Work instruction. Transcribe all of the entries, matching each one exactly.

[Dataset entries]
* * * * * * *

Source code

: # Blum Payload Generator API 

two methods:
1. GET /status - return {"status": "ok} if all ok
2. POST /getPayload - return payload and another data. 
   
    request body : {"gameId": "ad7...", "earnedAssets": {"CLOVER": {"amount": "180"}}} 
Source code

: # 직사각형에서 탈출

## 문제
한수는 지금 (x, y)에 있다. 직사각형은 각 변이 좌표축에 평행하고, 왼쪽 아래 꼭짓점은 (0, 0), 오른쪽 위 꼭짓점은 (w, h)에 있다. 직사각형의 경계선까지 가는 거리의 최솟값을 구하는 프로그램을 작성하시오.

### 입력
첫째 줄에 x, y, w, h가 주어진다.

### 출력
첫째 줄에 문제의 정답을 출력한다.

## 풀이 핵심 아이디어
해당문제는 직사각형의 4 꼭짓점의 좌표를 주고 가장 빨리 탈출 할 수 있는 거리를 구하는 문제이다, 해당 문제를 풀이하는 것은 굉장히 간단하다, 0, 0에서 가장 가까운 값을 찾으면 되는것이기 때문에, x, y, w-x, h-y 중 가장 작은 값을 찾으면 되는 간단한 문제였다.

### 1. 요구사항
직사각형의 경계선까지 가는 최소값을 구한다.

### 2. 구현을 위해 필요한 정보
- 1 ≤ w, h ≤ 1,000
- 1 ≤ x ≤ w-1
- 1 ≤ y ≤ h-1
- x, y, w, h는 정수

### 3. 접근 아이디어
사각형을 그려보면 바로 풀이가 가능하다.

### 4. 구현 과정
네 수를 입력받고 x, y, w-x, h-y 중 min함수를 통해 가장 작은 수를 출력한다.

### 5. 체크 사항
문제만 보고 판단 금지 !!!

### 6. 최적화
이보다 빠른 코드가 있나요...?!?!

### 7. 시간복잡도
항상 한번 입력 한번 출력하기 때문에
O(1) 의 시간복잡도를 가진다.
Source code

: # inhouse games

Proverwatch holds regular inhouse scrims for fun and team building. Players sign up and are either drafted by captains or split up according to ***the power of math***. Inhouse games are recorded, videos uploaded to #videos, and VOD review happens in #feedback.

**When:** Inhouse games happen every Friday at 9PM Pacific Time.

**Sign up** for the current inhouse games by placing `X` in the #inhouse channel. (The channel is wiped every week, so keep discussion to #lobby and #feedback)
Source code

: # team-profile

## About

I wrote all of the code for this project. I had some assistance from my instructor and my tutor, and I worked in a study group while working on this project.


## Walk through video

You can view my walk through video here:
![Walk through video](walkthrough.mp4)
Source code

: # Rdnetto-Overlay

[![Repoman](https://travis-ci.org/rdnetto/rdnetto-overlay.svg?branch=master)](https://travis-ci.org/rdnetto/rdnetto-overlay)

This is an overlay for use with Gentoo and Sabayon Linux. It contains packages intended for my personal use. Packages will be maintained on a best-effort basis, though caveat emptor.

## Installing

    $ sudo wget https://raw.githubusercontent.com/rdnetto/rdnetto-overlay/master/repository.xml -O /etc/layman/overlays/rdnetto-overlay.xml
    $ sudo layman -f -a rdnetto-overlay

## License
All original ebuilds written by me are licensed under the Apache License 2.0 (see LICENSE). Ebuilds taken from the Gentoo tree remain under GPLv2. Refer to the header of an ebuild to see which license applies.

* * * * * * *

Finished exercise.
Source code

: # Blum Payload Generator API 

two methods:
1. GET /status - return {"status": "ok} if all ok
2. POST /getPayload - return payload and another data. 
   
    request body : {"gameId": "ad7...", "earnedAssets": {"CLOVER": {"amount": "180"}}} 
Source code

: # 직사각형에서 탈출

## 문제
한수는 지금 (x, y)에 있다. 직사각형은 각 변이 좌표축에 평행하고, 왼쪽 아래 꼭짓점은 (0, 0), 오른쪽 위 꼭짓점은 (w, h)에 있다. 직사각형의 경계선까지 가는 거리의 최솟값을 구하는 프로그램을 작성하시오.

### 입력
첫째 줄에 x, y, w, h가 주어진다.

### 출력
첫째 줄에 문제의 정답을 출력한다.

## 풀이 핵심 아이디어
해당문제는 직사각형의 4 꼭짓점의 좌표를 주고 가장 빨리 탈출 할 수 있는 거리를 구하는 문제이다, 해당 문제를 풀이하는 것은 굉장히 간단하다, 0, 0에서 가장 가까운 값을 찾으면 되는것이기 때문에, x, y, w-x, h-y 중 가장 작은 값을 찾으면 되는 간단한 문제였다.

### 1. 요구사항
직사각형의 경계선까지 가는 최소값을 구한다.

### 2. 구현을 위해 필요한 정보
- 1 ≤ w, h ≤ 1,000
- 1 ≤ x ≤ w-1
- 1 ≤ y ≤ h-1
- x, y, w, h는 정수

### 3. 접근 아이디어
사각형을 그려보면 바로 풀이가 가능하다.

### 4. 구현 과정
네 수를 입력받고 x, y, w-x, h-y 중 min함수를 통해 가장 작은 수를 출력한다.

### 5. 체크 사항
문제만 보고 판단 금지 !!!

### 6. 최적화
이보다 빠른 코드가 있나요...?!?!

### 7. 시간복잡도
항상 한번 입력 한번 출력하기 때문에
O(1) 의 시간복잡도를 가진다.
Source code

: # inhouse games

Proverwatch holds regular inhouse scrims for fun and team building. Players sign up and are either drafted by captains or split up according to ***the power of math***. Inhouse games are recorded, videos uploaded to #videos, and VOD review happens in #feedback.

**When:** Inhouse games happen every Friday at 9PM Pacific Time.

**Sign up** for the current inhouse games by placing `X` in the #inhouse channel. (The channel is wiped every week, so keep discussion to #lobby and #feedback)
Source code

: # team-profile

## About

I wrote all of the code for this project. I had some assistance from my instructor and my tutor, and I worked in a study group while working on this project.


## Walk through video

You can view my walk through video here:
![Walk through video](walkthrough.mp4)
Source code

: # Rdnetto-Overlay

[![Repoman](https://travis-ci.org/rdnetto/rdnetto-overlay.svg?branch=master)](https://travis-ci.org/rdnetto/rdnetto-overlay)

This is an overlay for use with Gentoo and Sabayon Linux. It contains packages intended for my personal use. Packages will be maintained on a best-effort basis, though caveat emptor.

## Installing

    $ sudo wget https://raw.githubusercontent.com/rdnetto/rdnetto-overlay/master/repository.xml -O /etc/layman/overlays/rdnetto-overlay.xml
    $ sudo layman -f -a rdnetto-overlay

## License
All original ebuilds written by me are licensed under the Apache License 2.0 (see LICENSE). Ebuilds taken from the Gentoo tree remain under GPLv2. Refer to the header of an ebuild to see which license applies.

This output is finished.